I think, however, that it’s going to take a while for it to trickle down to the mid-size company, and certainly longer to trickle down to below management level, if it ever does. Is that a hint of cynicism? Yes. I’d love to hear experiences that prove me wrong about it, though.

It’s a good sign, anyway. Certainly, the fact that creativity in the business setting is addressed by the New York Times Business Section, means that the topic is up for conversation. Entering the awareness of the general populace, creativity just might have a positive effect in places we can only imagine (yup, with our right brains!).

It’s my firm belief that the more we use our right brain in all areas of our lives, as individuals, as groups, as communities, as businesses, as a country…the better off we’ll be. The right brain sees the whole picture---it sees humanity as one thing, for instance---rather than categorizing. Certainly, there are more than enough prejudiced artists, writers, singers, et cetera in the creative community, but taking an educated guess I imagine the percentage is lower than in the general population. The right brain tends to be inclusive and sees similarities; it puts things together in patterns the left brain is too busy categorizing to notice.

And anything that encourages creative productivity in any form is on the plus side of my ledger-of-life.
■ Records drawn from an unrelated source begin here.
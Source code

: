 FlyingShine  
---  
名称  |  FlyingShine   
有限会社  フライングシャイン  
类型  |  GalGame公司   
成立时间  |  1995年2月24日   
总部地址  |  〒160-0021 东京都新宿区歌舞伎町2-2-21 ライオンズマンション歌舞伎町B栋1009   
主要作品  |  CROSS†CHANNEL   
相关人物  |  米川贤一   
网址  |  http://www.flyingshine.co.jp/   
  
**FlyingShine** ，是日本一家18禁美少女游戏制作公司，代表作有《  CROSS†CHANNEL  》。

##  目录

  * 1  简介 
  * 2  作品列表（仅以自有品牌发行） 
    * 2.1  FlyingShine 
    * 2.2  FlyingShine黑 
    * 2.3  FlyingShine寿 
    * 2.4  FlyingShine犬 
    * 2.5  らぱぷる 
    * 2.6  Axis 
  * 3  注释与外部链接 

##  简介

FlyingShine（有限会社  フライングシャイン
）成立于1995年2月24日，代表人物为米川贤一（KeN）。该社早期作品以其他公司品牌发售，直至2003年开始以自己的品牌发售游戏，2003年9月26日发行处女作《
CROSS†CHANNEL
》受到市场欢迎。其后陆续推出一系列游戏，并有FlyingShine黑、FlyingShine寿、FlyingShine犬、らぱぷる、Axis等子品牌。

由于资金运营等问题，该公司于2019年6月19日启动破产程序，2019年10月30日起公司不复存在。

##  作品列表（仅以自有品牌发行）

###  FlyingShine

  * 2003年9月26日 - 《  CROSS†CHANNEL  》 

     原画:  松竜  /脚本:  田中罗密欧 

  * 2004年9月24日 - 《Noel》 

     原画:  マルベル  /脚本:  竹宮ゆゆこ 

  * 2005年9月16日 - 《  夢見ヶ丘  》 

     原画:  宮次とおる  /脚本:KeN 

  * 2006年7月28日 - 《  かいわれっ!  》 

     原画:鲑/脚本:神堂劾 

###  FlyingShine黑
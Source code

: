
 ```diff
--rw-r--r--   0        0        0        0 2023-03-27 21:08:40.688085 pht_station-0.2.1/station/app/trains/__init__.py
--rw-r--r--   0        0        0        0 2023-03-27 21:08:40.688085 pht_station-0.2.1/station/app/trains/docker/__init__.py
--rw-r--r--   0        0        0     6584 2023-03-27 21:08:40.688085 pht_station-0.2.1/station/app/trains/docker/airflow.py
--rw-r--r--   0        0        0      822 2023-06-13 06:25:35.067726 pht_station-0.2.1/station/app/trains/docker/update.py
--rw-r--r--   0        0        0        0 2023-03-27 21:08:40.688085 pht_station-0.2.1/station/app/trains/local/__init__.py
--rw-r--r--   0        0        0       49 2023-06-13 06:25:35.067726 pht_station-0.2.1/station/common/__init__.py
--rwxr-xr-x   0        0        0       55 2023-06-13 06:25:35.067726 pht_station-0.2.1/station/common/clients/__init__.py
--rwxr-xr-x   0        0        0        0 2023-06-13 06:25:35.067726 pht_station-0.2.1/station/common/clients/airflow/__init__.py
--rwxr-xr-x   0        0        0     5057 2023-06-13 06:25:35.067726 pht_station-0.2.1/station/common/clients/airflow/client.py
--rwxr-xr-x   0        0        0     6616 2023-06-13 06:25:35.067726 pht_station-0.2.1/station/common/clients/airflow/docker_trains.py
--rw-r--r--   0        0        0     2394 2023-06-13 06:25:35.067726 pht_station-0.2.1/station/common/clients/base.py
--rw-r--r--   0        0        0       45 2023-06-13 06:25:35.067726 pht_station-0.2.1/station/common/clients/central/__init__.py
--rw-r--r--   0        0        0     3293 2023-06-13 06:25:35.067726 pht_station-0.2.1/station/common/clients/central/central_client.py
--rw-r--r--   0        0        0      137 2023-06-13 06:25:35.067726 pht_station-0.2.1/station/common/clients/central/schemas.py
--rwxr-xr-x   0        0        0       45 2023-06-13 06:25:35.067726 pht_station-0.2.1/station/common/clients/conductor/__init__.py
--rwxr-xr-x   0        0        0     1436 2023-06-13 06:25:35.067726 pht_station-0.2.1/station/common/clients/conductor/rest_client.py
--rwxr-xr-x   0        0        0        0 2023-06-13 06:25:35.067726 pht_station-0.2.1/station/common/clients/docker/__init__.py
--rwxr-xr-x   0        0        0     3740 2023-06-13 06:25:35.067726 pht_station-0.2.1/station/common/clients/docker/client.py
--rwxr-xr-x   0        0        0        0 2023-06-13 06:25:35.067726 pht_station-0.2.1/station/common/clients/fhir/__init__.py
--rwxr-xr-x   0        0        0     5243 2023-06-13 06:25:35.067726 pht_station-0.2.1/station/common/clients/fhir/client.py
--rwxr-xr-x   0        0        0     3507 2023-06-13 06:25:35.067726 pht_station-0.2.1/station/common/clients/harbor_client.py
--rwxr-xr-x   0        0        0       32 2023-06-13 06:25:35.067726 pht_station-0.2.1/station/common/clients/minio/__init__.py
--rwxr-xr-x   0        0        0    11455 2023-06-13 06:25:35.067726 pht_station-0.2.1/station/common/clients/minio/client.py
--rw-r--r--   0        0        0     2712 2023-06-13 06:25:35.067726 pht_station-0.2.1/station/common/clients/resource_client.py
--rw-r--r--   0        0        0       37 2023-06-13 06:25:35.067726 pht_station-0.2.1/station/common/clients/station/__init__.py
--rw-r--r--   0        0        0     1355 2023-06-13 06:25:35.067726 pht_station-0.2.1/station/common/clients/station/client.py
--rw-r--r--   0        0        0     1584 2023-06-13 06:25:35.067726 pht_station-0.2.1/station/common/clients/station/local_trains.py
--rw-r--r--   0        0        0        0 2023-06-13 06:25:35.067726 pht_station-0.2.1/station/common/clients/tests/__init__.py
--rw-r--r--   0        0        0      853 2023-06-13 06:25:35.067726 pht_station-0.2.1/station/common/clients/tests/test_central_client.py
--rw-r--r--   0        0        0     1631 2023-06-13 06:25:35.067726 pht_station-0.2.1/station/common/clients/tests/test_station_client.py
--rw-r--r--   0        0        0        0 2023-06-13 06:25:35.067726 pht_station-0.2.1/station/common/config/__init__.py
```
So I’m on board to welcome the “Conceptual Age”---bring it on! My right brain is ready: is yours?


Tuesday, July 1, 2008

The Best Laid Plans...

I’ve been contemplating the realities of life lately, after hearing stories from a number of my friends about not reaching their goals. What happens when you’ve envisioned your goals, set them, planned the steps to them, taken the steps, remained positive, and still not reached your goals?

My first response is to revisit the process: Is the vision detailed? Anchored through the senses? Can you really feel the accomplishment when you imagine it? Have you held that vision with you during the process, revisiting it over and over? Were there steps that you skipped? Was your positive attitude surface only, or were you committed to it?

These are not questions to make anyone “wrong” but a review similar to what is done in any business to learn where to improve, where to tweak the process, where to redirect energy.

Other questions arise: Is this the goal you really want---or one you think you should want? Is there another path to take to reach it?

Can you still work toward the goal? Is it the timing you set for yourself what you’ve failed at? If so, readjust your calendar. Find alternate steps to take. Perhaps there’s a skill you need to learn, new people to meet, someone you need to hire to help you along the way.

If you’ve decided to abandon this particular goal, there are some steps I recommend while doing so. (1) Take a good look at how much you’ve accomplished and learned along the way. (2) What other goals did you accomplish to get as far as you have? (3) How does the process you’ve been through apply to your future?

I truly believe that every honest endeavor we undertake has value. Perhaps gleaning the value from what we term “failure” is the real treasure.

What are your thoughts on this topic? Have there been times when you did not reach the goals you set for yourself? What did you do? What have you learned from the process. I’d love to hear your thoughts on this topic!